The Sharpless Asymmetric Dihydroxylation of terminal alkene 6 with AD-mix-β employing the standard protocol [45,46,47], led only to low yields of diol (R)-7 (Scheme 1). Increasing of the amount of chiral ligand (DHQD)2PHAL, oxidant (K2OsO4) and cooxidant (Na3[Fe(CN)6] and a longer reaction time did not lead to reproducible high yields of diol (R)-7. It was assumed that the reason for the low yields of (R)-7 was the low solubility of alkene 6 in a 1:1 tert-butanol-water solvent mixture. Despite the addition of different cosolvents (e.g., tert-butyl methyl ether, THF) to the solvent mixture, the yields were not improved. However, the yield was considerably raised when increasing the amount of solvent mixture from 10 mL to 60 mL/mmol alkene. The (R)-configured triol (R)-7 was obtained in a reproducible yield of 82%. Analogously the (S)-configured enantiomer (S)-7 was accessible in 74% yield, when using AD-mix-α for the dihydroxylation step.
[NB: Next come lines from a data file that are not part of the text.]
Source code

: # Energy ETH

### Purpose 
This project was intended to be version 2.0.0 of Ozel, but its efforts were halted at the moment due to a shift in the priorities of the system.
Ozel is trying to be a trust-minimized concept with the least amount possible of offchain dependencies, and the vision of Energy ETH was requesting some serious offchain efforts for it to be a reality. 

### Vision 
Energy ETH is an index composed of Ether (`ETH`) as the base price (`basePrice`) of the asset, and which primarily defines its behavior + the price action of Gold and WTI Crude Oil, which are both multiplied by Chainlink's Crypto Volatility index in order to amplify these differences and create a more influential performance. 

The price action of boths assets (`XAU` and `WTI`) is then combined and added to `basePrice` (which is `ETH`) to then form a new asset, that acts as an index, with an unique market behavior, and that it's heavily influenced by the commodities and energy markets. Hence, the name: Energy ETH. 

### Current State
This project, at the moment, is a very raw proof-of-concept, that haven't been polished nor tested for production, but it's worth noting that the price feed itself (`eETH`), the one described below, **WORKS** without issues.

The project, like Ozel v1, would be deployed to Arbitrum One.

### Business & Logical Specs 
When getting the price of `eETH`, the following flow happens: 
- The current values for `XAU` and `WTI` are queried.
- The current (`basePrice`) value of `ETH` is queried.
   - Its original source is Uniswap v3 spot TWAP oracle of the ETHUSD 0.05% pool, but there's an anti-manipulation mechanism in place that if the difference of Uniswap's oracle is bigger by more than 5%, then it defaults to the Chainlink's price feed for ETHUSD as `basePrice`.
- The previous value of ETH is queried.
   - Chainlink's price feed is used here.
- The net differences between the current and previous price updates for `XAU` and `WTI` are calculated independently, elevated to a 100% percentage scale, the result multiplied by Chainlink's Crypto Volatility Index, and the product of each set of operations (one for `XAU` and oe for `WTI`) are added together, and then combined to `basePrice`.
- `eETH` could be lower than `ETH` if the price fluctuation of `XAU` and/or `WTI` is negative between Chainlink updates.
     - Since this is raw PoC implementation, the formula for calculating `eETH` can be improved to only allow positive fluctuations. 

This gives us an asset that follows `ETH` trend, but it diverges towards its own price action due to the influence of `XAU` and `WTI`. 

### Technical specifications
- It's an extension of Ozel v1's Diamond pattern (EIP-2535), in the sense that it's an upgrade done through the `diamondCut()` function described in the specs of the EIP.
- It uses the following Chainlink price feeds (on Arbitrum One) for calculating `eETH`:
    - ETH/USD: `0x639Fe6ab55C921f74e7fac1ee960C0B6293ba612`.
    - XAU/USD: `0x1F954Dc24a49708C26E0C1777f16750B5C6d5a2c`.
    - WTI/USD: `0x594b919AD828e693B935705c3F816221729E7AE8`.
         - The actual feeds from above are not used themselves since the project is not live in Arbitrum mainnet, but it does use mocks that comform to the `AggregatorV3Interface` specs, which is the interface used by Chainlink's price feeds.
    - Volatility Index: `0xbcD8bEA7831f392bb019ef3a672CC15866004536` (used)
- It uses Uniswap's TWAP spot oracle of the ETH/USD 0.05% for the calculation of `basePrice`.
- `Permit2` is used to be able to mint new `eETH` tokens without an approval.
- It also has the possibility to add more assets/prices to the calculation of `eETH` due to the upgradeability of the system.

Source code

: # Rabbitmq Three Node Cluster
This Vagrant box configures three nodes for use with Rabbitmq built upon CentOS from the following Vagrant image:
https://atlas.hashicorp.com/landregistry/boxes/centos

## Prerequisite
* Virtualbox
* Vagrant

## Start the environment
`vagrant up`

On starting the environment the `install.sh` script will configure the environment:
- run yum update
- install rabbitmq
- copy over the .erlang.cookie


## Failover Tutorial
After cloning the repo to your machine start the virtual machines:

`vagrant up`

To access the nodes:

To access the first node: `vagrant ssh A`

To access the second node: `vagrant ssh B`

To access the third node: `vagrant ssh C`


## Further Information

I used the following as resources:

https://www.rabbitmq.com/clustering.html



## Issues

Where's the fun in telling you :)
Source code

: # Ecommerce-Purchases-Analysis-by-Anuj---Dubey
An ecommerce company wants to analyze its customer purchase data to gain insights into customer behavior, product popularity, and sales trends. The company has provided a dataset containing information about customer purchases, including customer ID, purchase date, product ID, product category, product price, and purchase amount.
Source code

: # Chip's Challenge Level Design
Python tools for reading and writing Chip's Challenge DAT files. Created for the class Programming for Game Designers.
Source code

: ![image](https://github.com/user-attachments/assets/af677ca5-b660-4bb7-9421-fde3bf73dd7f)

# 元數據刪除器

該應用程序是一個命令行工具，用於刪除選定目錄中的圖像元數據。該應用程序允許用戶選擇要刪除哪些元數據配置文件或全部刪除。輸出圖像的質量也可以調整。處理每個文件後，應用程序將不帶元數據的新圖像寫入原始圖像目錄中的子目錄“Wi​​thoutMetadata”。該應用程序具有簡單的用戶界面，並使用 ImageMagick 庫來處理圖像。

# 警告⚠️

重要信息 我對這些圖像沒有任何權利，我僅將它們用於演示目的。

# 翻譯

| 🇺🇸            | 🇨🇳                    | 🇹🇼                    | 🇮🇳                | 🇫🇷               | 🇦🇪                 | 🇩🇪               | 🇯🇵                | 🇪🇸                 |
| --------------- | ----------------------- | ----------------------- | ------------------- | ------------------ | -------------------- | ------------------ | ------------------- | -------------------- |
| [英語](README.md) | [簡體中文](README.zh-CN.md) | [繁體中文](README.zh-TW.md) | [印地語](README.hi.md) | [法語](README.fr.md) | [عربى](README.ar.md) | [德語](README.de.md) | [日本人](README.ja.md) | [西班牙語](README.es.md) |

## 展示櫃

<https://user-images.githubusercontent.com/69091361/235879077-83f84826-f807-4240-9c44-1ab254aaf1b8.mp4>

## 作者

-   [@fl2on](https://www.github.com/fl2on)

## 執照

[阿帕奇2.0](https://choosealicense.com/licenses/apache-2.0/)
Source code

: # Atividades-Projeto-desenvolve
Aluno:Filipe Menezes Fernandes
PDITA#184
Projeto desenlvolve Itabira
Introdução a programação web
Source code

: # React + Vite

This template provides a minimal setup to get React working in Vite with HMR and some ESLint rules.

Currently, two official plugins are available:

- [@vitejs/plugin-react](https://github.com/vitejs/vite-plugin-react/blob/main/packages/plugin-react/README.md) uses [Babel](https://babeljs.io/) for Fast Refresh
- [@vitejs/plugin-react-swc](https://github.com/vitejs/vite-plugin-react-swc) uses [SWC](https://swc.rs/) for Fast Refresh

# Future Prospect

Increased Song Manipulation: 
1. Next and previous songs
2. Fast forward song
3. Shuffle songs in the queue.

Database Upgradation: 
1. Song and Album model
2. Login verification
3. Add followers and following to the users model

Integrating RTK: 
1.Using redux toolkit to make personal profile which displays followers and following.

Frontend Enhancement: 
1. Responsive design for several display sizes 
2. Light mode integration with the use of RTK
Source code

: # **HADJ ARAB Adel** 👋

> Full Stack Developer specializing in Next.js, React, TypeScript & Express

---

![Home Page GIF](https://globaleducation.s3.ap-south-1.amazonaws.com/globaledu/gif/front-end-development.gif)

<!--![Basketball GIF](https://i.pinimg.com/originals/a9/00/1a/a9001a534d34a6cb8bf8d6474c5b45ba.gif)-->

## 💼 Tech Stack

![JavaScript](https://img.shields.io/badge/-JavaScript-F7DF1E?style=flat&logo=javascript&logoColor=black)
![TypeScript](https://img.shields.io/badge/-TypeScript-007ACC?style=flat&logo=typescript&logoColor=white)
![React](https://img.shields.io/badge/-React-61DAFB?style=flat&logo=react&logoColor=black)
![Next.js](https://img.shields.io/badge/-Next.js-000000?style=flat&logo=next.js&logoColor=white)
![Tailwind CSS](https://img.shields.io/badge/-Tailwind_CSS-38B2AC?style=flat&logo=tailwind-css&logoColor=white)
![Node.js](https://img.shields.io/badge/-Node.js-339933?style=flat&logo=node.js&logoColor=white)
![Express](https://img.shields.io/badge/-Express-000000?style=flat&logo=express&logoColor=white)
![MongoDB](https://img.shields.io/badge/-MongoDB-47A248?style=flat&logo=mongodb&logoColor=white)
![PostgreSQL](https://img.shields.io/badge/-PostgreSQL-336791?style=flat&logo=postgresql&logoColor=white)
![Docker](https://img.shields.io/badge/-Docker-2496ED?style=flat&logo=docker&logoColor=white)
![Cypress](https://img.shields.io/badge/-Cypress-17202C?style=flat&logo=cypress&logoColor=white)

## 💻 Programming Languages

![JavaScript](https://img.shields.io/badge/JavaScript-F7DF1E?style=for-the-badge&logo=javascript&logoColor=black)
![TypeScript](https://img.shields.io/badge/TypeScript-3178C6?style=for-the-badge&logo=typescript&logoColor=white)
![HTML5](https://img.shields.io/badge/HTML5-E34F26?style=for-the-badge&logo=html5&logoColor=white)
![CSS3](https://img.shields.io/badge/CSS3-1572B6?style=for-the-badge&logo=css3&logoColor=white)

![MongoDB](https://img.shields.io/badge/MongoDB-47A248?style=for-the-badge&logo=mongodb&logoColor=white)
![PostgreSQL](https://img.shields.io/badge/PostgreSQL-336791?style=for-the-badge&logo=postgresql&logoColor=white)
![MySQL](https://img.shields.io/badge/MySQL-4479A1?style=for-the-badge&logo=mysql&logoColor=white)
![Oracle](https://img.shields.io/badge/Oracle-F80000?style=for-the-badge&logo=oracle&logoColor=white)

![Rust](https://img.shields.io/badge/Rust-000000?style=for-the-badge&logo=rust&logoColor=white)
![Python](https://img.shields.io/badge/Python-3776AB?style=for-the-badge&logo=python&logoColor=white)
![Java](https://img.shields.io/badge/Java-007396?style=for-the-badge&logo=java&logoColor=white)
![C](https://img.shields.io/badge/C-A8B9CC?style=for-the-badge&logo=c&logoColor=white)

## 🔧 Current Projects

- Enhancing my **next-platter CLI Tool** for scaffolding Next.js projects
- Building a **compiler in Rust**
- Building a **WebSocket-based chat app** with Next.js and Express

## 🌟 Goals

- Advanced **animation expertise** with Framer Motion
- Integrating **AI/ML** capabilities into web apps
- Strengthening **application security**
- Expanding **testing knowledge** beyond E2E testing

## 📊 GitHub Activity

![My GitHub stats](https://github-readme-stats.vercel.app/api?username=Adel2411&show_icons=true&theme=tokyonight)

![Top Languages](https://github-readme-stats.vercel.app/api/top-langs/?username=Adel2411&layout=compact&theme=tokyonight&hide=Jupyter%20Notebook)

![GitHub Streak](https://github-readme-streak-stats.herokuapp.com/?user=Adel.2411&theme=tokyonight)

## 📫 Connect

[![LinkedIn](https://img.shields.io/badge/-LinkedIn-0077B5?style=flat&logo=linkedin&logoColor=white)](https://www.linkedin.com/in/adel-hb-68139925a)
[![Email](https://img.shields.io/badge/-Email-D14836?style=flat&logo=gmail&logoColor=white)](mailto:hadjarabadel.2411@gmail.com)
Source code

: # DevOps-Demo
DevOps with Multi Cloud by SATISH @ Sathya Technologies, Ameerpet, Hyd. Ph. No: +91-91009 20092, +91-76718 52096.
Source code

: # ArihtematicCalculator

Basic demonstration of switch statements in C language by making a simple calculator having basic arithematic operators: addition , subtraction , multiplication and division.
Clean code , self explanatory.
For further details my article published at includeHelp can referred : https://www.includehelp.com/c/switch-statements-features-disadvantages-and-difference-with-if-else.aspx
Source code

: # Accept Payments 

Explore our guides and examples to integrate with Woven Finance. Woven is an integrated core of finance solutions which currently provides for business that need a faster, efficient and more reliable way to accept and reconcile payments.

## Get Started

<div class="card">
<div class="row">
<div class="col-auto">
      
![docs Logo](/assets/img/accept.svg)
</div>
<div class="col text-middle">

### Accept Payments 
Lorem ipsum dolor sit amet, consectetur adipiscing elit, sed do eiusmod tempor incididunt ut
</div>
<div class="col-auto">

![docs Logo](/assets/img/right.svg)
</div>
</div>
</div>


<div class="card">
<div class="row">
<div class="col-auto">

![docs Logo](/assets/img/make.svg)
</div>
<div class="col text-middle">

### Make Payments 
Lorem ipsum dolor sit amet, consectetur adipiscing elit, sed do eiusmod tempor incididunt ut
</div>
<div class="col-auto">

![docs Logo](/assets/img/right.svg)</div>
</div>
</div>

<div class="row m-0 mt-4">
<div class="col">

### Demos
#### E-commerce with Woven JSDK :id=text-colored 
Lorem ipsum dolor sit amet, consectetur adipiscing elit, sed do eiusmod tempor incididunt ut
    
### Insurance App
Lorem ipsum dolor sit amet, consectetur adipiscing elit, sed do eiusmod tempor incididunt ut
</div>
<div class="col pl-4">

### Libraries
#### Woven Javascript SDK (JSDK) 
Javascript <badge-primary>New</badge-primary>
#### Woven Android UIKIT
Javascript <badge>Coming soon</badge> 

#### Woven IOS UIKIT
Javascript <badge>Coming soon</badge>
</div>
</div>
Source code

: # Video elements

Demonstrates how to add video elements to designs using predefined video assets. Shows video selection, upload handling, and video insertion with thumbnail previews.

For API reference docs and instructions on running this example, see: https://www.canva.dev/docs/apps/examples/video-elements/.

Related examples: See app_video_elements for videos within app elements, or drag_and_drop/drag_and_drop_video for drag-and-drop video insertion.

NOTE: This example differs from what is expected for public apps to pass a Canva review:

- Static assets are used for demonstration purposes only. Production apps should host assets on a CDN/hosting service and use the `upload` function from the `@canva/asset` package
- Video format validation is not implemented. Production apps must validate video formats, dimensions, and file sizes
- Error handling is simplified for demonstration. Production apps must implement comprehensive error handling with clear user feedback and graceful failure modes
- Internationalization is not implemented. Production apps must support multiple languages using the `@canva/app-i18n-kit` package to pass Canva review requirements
Reaction of triol (R)-7 with tosyl chloride, NEt3 and DMAP provided the 2-benzofuran (S)-8 in 50% yield. It is assumed that tosyl chloride reacts predominantly with the primary OH-moiety of triol (R)-7. In the presence of base the resulting primary tosylate forms an oxirane, which is opened by the tertiary alcohol giving the five-membered 2-benzofuran. Finally the primary alcohol reacts with a second equivalent tosyl chloride to form the tosylate (S)-8. Reaction of 2-(2-bromophenyl)oxirane (R)-9 with n-BuLi and subsequently with 1-Boc-piperidin-4-one led to an analogous 2-benzofuran ((S)-10) upon regioselective opening of the oxirane ring by the intermediate lithium alcoholate [35].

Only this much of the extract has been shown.